First, a few considerations about this text:
  • Magi is a term with different meanings. Strictly speaking, it was applied to the priests of Mazdayasna, the religion of Zoroaster. Zoroastrian magi were frequently devoted to astrology (the name then given to the science we now call astronomy). So, in a broad sense, the word magi could be applied to anyone who worked in that science. The New Testament does not say that they were kings. That is a later tradition.
  • It will be noted that the text does not say that they were three. They must be at least two, since the term is plural, but later thinkers have discussed whether they were two, three, or even six. The three magi is also a later tradition.
  • It is explicitly stated that King Herod was alive. When did Herod die? Since Emil Schürer (1896) it has been assumed that he died in the year 750 ab Urbe condita (a.U.c., since the founding of Rome), which corresponds to year 4 b.C.e. (before the Christian era). From this, many historians deduced that Jesus Christ must have been born before that date. Therefore Dionysius Exiguus, author of the idea of ​​numbering the years since the birth of Christ, would have made a mistake in assigning the year 754 a.U.c. to his birth. But some modern historians think that Herod could have died in the year 753 a.U.c. (year 1 b.C.e.), and that his sons pushed back the beginning of their own reign, thus causing the discrepancy and leading Emil Schürer to a wrong conclusion. Consequently, the most probable date for the birth of Christ would be between the year 7 b.C.e. and the year 2 b.C.e.

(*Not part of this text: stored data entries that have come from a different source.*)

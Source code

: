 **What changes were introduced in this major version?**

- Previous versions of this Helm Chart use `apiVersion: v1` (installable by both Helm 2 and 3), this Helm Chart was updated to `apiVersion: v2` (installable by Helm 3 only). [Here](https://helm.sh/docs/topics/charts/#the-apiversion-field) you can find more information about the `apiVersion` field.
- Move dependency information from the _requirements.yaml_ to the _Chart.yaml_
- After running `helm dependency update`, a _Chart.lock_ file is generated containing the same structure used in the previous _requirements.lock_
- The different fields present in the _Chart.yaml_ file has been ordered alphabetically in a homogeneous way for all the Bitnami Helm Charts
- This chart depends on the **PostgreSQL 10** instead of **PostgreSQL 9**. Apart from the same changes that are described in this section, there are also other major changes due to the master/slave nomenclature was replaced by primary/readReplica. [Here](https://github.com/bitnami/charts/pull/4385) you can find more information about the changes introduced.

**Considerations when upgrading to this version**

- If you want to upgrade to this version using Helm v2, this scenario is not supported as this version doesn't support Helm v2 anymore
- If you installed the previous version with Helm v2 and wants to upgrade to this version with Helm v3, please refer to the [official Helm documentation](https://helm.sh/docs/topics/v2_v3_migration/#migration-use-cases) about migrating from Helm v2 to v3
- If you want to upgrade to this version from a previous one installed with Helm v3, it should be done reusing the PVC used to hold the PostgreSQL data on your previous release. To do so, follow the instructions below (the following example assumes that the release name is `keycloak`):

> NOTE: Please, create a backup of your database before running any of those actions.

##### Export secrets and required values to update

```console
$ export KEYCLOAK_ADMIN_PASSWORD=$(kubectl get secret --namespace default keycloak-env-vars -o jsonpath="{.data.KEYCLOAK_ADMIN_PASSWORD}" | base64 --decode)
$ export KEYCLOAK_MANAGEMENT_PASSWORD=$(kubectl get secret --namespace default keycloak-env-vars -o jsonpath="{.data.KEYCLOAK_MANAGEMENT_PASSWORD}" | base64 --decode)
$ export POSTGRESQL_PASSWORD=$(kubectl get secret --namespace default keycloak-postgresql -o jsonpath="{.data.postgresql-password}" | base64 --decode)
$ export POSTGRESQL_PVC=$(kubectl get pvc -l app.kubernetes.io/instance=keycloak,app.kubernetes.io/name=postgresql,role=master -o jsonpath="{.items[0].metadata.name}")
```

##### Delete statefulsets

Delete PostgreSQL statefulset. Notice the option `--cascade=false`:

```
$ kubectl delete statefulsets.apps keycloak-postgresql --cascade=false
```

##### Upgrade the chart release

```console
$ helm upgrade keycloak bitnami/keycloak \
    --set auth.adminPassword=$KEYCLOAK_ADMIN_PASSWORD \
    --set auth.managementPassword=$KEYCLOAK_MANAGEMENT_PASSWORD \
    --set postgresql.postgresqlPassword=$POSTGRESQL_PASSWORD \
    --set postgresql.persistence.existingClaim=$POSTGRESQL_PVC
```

The nature of the star that led the magicians to Bethlehem has also led to countless lucubration, more or less credible. The most widespread theories can be classified into several groups:
Pope Benedict XVI
  1. It was a comet. Halley's Comet passed close to the Earth in the year 12 b.C.e., so it should be eliminated. Chinese and Korean astronomers signaled the possible passage of a comet on February 23, 4 b.C.e. Against this theory is the fact that, first, the passage of a comet used to be considered a bad omen, and second, according to Aristotle, comets were meteorological phenomena, so the name star would not be applied to them.
  2. It was a supernova. This theory was in vogue in the mid-twentieth century, as evidenced by Arthur Clarke’s science fiction short story (The Star, 1955) about a priest who loses his faith when he discovers the remains of a planet inhabited by intelligent beings that was destroyed by the explosion of its star, which when transformed into a supernova became the star of Bethlehem. At that time it was thought that the object indicated by the Chinese and Korean astronomers on February 23 of the year 4 b.C.e. may not have been a comet after all, but a supernova. Later the theory of the supernova lost strength, although it was resurrected in 1978 (The Christmas Star as a Supernova in Aquila). In 2005 Frank Tipler proposed that it could have been a supernova in the Andromeda galaxy.

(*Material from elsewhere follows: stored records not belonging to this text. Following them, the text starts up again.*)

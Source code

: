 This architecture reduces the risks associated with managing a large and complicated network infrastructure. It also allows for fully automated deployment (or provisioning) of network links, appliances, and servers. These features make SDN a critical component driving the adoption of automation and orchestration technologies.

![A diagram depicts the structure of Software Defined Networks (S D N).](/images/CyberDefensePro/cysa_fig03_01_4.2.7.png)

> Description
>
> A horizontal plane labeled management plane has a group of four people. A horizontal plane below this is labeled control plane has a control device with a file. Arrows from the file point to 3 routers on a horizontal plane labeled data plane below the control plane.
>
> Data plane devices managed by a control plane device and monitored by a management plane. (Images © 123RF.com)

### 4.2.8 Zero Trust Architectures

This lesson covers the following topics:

  3. It was a planetary conjunction. This is the most widespread theory. Several candidates have been proposed: a conjunction of Jupiter and Saturn in the Pisces constellation, which took place in the year 7 b.C.e. (Jupiter is the king planet; Saturn, for the Jews, represented the Messiah; Pisces seems to have been the constellation of Palestine). Or the conjunction of Jupiter with the star Regulus (the brightest of the constellation of Leo, representing Judah) in September of the year 3 b.C.e., followed nine months later by a conjunction of Jupiter with Venus (the mother). Since these two planets are the two brightest stars in the sky (except for the sun and the moon), a conjunction in which they approach until they become indistinguishable would give rise to the brightest star ever seen. There has also been talk of a double concealment of Jupiter behind the moon in Aries in March and April of the year 6 b.C.e.
  4. In his book Jesus of Nazareth: The Infancy Narratives, third part of his trilogy about Jesus of Nazareth, Pope Benedict XVI points out that some exegetes believe that theology should not be mixed with astronomy. And he adds that St. John Chrysostom had developed a similar position in the ancient Church. In any case, the Pope recognizes that it would be a mistake to reject a priori this question (whether the star could have been a real astronomical phenomenon) because of the theological nature of the narration.
  5. Of course, many atheist historians solve the problem by denying that the text of the Gospel has anything to do with real life and considering it as just fiction.
The problem of the star of Bethlehem, like that of dating the birth of Christ, is far from solved, but it is interesting that it is still being addressed, not just by theologians and historians, but also by serious scientists, especially astronomers, and that articles on the subject have been published in important magazines such as Nature.